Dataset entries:
▼

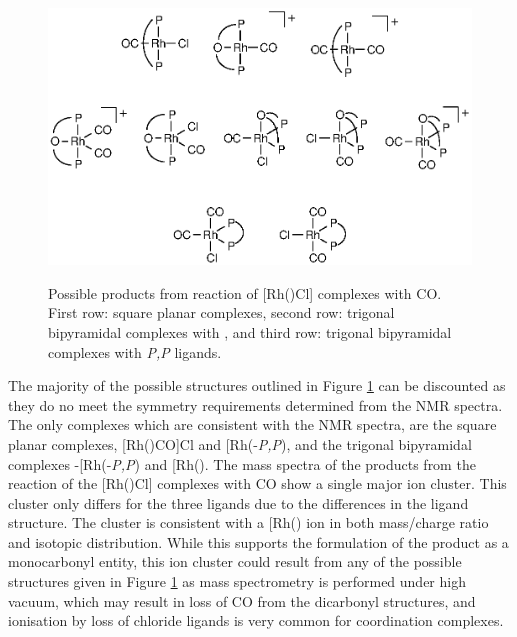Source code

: \begin{figure}[htb]
\begin{center}
\vspace{0.5cm}
\includegraphics{../Figures/RhCOpossibilities.eps}
\caption[Possible products from reaction of \texorpdfstring{[Rh(\tBuxantphosk)Cl{]} complexes with CO} R]{Possible products from reaction of \texorpdfstring{[Rh(\tBuxantphosk)Cl] complexes with CO} R.  First row: square planar complexes, second row: trigonal bipyramidal complexes with \POP{} \tBuxantphos{}, and third row: trigonal bipyramidal complexes with \dento{}\emph{P,P}\textprime{} \tBuxantphos{} ligands.}
\vspace{0.2cm}
\label{RhCOpossibilities}
\end{center}
\end{figure}
\vspace{0.2cm}

The majority of the possible structures outlined in Figure \ref{RhCOpossibilities} can be discounted as they do no meet the symmetry requirements determined from the NMR spectra.  The only complexes which are consistent with the NMR spectra, are the square planar complexes, [Rh(\tBuxantphosk)CO]Cl and [Rh(\tBuxantphos-\dento{}\emph{P,P}\textprime)\ce{(CO)2]Cl}, and the trigonal bipyramidal complexes \trans-[Rh(\tBuxantphos-\dento{}\emph{P,P}\textprime)\ce{(CO)2Cl]} and [Rh(\tBuxantphosk)\ce{CO2]+}.  The mass spectra of the products from the reaction of the [Rh(\tBuxantphos)Cl] complexes with CO show a single major ion cluster.  This cluster only differs for the three ligands due to the differences in the ligand structure.  The cluster is consistent with a [Rh(\tBuxantphos)\ce{(CO)]+} ion in both mass/charge ratio and isotopic distribution.  While this supports the formulation of the product as a monocarbonyl entity, this ion cluster could result from any of the possible structures given in Figure \ref{RhCOpossibilities} as mass spectrometry is performed under high vacuum, which may result in loss of CO from the dicarbonyl structures, and ionisation by loss of chloride ligands is very common for coordination complexes.\cite{Henderson1998}

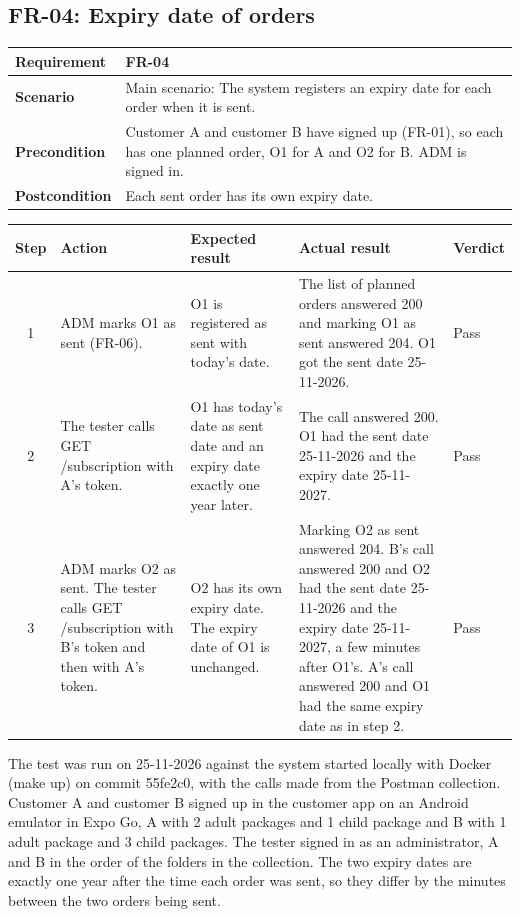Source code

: \documentclass[a4paper,11pt]{article}
\newcommand{\scenarioinfo}[4]{%
  \noindent\begin{tabular}{|p{3cm}|p{12cm}|}
  \hline
  \textbf{Requirement} & \textbf{#1} \\
  \hline
  \textbf{Scenario} & #2 \\
  \hline
  \textbf{Precondition} & #3 \\
  \hline
  \textbf{Postcondition} & #4 \\
  \hline
  \end{tabular}\par\medskip}
\newenvironment{steps}{%
  \noindent\footnotesize
  \begin{tabular}{|c|p{3.6cm}|p{4.6cm}|p{3.2cm}|p{1.5cm}|}
  \hline
  \textbf{Step} & \textbf{Action} & \textbf{Expected result} & \textbf{Actual result} & \textbf{Verdict} \\
  \hline
}{%
  \end{tabular}\par\bigskip
}
\begin{document}
\subsection{FR-04: Expiry date of orders}
\scenarioinfo{FR-04}
  {Main scenario: The system registers an expiry date for each order when it is sent.}
  {Customer A and customer B have signed up (FR-01), so each has one planned order, O1 for A and O2 for B. ADM is signed in.}
  {Each sent order has its own expiry date.}
\begin{steps}
1 & ADM marks O1 as sent (FR-06). & O1 is registered as sent with today's date. & The list of planned orders answered 200 and marking O1 as sent answered 204. O1 got the sent date 25-11-2026. & Pass \\
\hline
2 & The tester calls GET /subscription with A's token. & O1 has today's date as sent date and an expiry date exactly one year later. & The call answered 200. O1 had the sent date 25-11-2026 and the expiry date 25-11-2027. & Pass \\
\hline
3 & ADM marks O2 as sent. The tester calls GET /subscription with B's token and then with A's token. & O2 has its own expiry date. The expiry date of O1 is unchanged. & Marking O2 as sent answered 204. B's call answered 200 and O2 had the sent date 25-11-2026 and the expiry date 25-11-2027, a few minutes after O1's. A's call answered 200 and O1 had the same expiry date as in step 2. & Pass \\
\hline
\end{steps}

The test was run on 25-11-2026 against the system started locally with Docker (make up) on commit 55fe2c0, with the calls made from the Postman collection. Customer A and customer B signed up in the customer app on an Android emulator in Expo Go, A with 2 adult packages and 1 child package and B with 1 adult package and 3 child packages. The tester signed in as an administrator, A and B in the order of the folders in the collection. The two expiry dates are exactly one year after the time each order was sent, so they differ by the minutes between the two orders being sent.
\end{document}
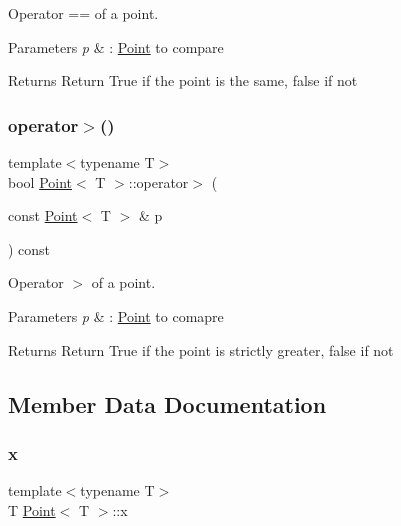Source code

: Operator == of a point. 


\begin{DoxyParams}{Parameters}
{\em p} & \+: \hyperlink{classPoint}{Point} to compare \\
\hline
\end{DoxyParams}
\begin{DoxyReturn}{Returns}
Return True if the point is the same, false if not 
\end{DoxyReturn}
\mbox{\label{classPoint_acc5ef36d8fd82f6034ec4764f7c7cbf8}} 
\subsubsection{\texorpdfstring{operator$>$()}{operator>()}}
{\footnotesize\ttfamily template$<$typename T$>$ \\
bool \hyperlink{classPoint}{Point}$<$ T $>$\+::operator$>$ (\begin{DoxyParamCaption}\item[{const \hyperlink{classPoint}{Point}$<$ T $>$ \&}]{p }\end{DoxyParamCaption}) const\hspace{0.3cm}{\ttfamily [inline]}}



Operator $>$ of a point. 


\begin{DoxyParams}{Parameters}
{\em p} & \+: \hyperlink{classPoint}{Point} to comapre \\
\hline
\end{DoxyParams}
\begin{DoxyReturn}{Returns}
Return True if the point is strictly greater, false if not 
\end{DoxyReturn}


\subsection{Member Data Documentation}
\mbox{\label{classPoint_a401d07562afaf0079121218025e66b76}} 
\subsubsection{\texorpdfstring{x}{x}}
{\footnotesize\ttfamily template$<$typename T$>$ \\
T \hyperlink{classPoint}{Point}$<$ T $>$\+::x}

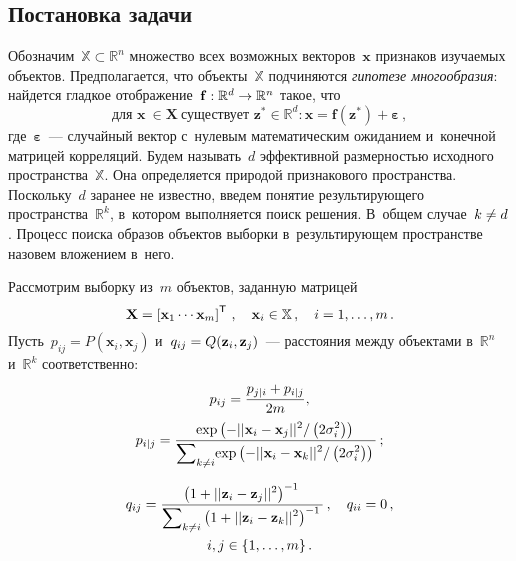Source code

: \begin{multicols}{2}
\section{Постановка задачи}

Обозначим~$\mathbb X \subset \mathbb R^n$ множество всех возможных 
векторов~$\mathbf x$ признаков изучаемых объектов.
Предполагается, что объекты~$\mathbb X$ подчиняются
\textit{гипотезе многообразия}: найдется гладкое 
отображение~$\mathbf f: \mathbb {R}^{d} \hm\to \mathbb {R}^{n}$ такое, что
$$
\mbox{для~} \mathbf x~ \in \mathbf{X}~\mbox{существует~} \mathbf z^* \in 
\mathbb{R}^{d}: \mathbf x = \mathbf{f}(\mathbf z^*) + \boldsymbol{\varepsilon}\,,
$$
где~$\boldsymbol{\varepsilon}$~--- случайный вектор с~нулевым 
математическим ожиданием и~конечной матрицей корреляций. Будем называть~$d$ 
эффективной размерностью исходного пространства~$\mathbb X$. 
Она определяется природой признакового пространства. Поскольку~$d$ 
заранее не известно, введем понятие результирующего пространства~$\mathbb {R}^{k}$, в~котором выполняется поиск решения. В~общем случае~$k \hm\ne d$. Процесс поиска 
образов объектов выборки в~результирующем пространстве назовем вложением в~него.

Рассмотрим выборку из~$m$ объектов, заданную матрицей
\begin{equation}
\label{X}\mathbf X = 
\left[\mathbf x_{1} \cdots \mathbf x_{m}\right]^{{\sf T}}\,, 
\quad \mathbf x_i \in \mathbb X\,, \quad i = 1, \dots, m\,.
\end{equation}
Пусть~$p_{ij} = P(\mathbf x_i, \mathbf x_j)$ и~$q_{ij} 
\hm= Q(\mathbf z_i, \mathbf z_j)$~--- расстояния между объектами 
в~$\mathbb R^n$ и~$\mathbb {R}^{k}$ соответственно:
\begin{multline*}
p_{ij} = \displaystyle\frac{\displaystyle p_{j|i} + p_{i|j}\mathstrut}{\displaystyle 2m\mathstrut}, \\
p_{i|j} = \displaystyle\frac{\displaystyle \exp\left(-
{||\mathbf x_i - \mathbf x_j||^2}/
\left({2\sigma_i^2}\right)\right)\mathstrut}{\displaystyle \sum\nolimits_{k\ne i}\hspace*{-2pt}\exp\left(-{||\mathbf x_i - \mathbf x_k||^2}/
\left({2\sigma_i^2}\right)\right)\mathstrut}\,;
\end{multline*}

\vspace*{-12pt}

\noindent
\begin{multline*}
q_{ij} = \displaystyle\frac{\displaystyle \left(1 + ||\mathbf z_i - \mathbf z_j||^2\right)^{-1}\mathstrut}{\displaystyle \sum\nolimits_{k\ne i}
\left(1 + ||\mathbf z_i - \mathbf z_k||^2\right)^{-1}\mathstrut}\,,\quad q_{ii} = 0\,, 
\\
i, j \in\{1,\dots,m\}\,.
\end{multline*}


\end{multicols}
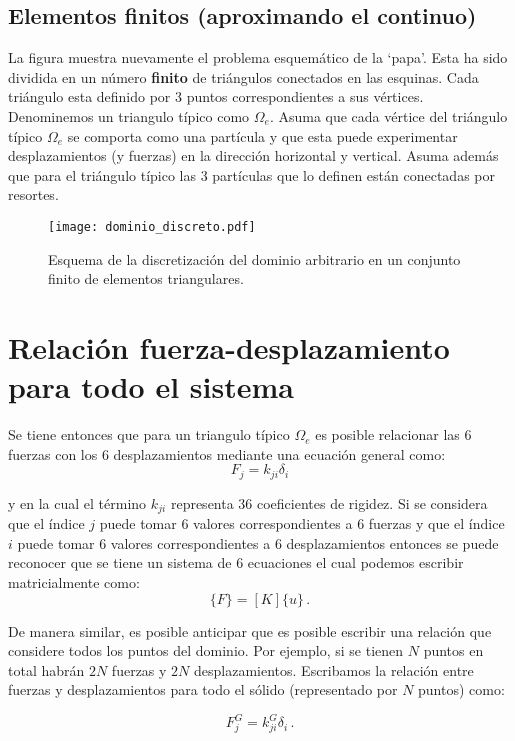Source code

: \subsection{Elementos finitos (aproximando el continuo)}
La figura muestra nuevamente el problema esquemático de la `papa'. Esta ha sido 
dividida en un número \textbf{finito} de triángulos conectados en las esquinas. 
Cada triángulo esta definido por 3 puntos correspondientes a sus vértices. 
Denominemos un triangulo típico como $\Omega_e$. Asuma que cada vértice del 
triángulo típico $\Omega_e$ se comporta como una partícula y que esta puede 
experimentar desplazamientos (y fuerzas) en la dirección horizontal y vertical. 
Asuma además que para el triángulo típico las 3 partículas que lo definen están 
conectadas por resortes.
\begin{figure}[H]
\centering
\texttt{[image: dominio\_discreto.pdf]}
\caption{Esquema de la discretización del dominio arbitrario en un conjunto 
finito de elementos triangulares.}
\label{fig:meshed}
\end{figure}

\section{Relación fuerza-desplazamiento para todo el sistema}
Se tiene entonces que para un triangulo típico $\Omega_e$ es posible relacionar 
las 6 fuerzas con los 6 desplazamientos mediante una ecuación general como:
\begin{equation}
F_j = k_ {ji} \delta_i
\end{equation}

y en la cual el término $k_{ji}$ representa 36 coeficientes de rigidez. Si se 
considera que el índice $j$ puede tomar 6 valores correspondientes a 6 fuerzas 
y que el índice $i$ puede tomar 6 valores correspondientes a 6 desplazamientos 
entonces se puede reconocer que se tiene un sistema de 6 ecuaciones el cual 
podemos escribir matricialmente como:
\begin{equation}
\{ F \}=[ K ] \{ u \}\, .
\end{equation}

De manera similar, es posible anticipar que es posible escribir una relación 
que considere todos los puntos del dominio. Por ejemplo, si se tienen $N$ 
puntos en total habrán $2N$ fuerzas y $2N$ desplazamientos. Escribamos la 
relación entre fuerzas y desplazamientos para todo el sólido (representado por 
$N$ puntos) como:

\begin{equation}
F_j^G = k_ {ji}^G \delta_i\, .
\end{equation}

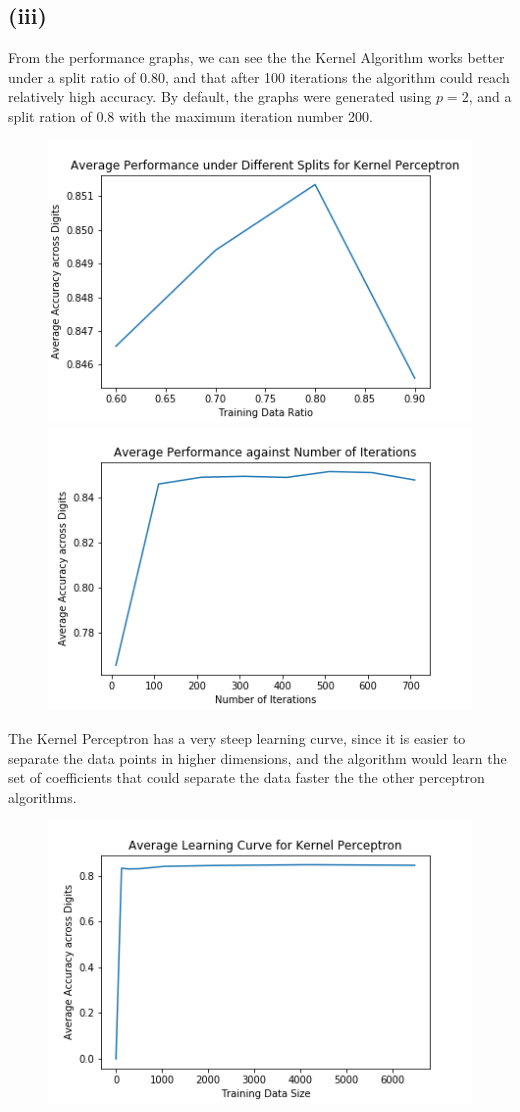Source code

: \documentclass[twoside,11pt]{homework}
\begin{document}
\subsection*{(iii)}
	From the performance graphs, we can see the the Kernel Algorithm works better under a split ratio of 0.80, and
	that after 100 iterations the algorithm could reach relatively high accuracy. By default, the graphs were generated using $p=2$,
	and a split ration of 0.8 with the maximum iteration number 200.
	\begin{figure}[H]
		\includegraphics[scale=0.5]{q6/img/splits_ker.png}
		\includegraphics[scale=0.5]{q6/img/iterations_ker.png}
	\end{figure}
	The Kernel Perceptron has a very steep learning curve, since it is easier to separate the data points in higher dimensions, and
	the algorithm would learn the set of coefficients that could separate the data faster the the other perceptron algorithms.
	\begin{figure}[H]
		\includegraphics[scale=0.5]{q6/img/learning_ker.png}
	\end{figure}
\end{document}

▲

### Problem to solve
Looking at the entries above, can you reproduce exactly the lines from the one that holds "y en la cual" through the one that holds "que considere todos", and only those?

### Task solution
y en la cual el término $k_{ji}$ representa 36 coeficientes de rigidez. Si se 
considera que el índice $j$ puede tomar 6 valores correspondientes a 6 fuerzas 
y que el índice $i$ puede tomar 6 valores correspondientes a 6 desplazamientos 
entonces se puede reconocer que se tiene un sistema de 6 ecuaciones el cual 
podemos escribir matricialmente como:
\begin{equation}
\{ F \}=[ K ] \{ u \}\, .
\end{equation}

De manera similar, es posible anticipar que es posible escribir una relación 
que considere todos los puntos del dominio. Por ejemplo, si se tienen $N$ 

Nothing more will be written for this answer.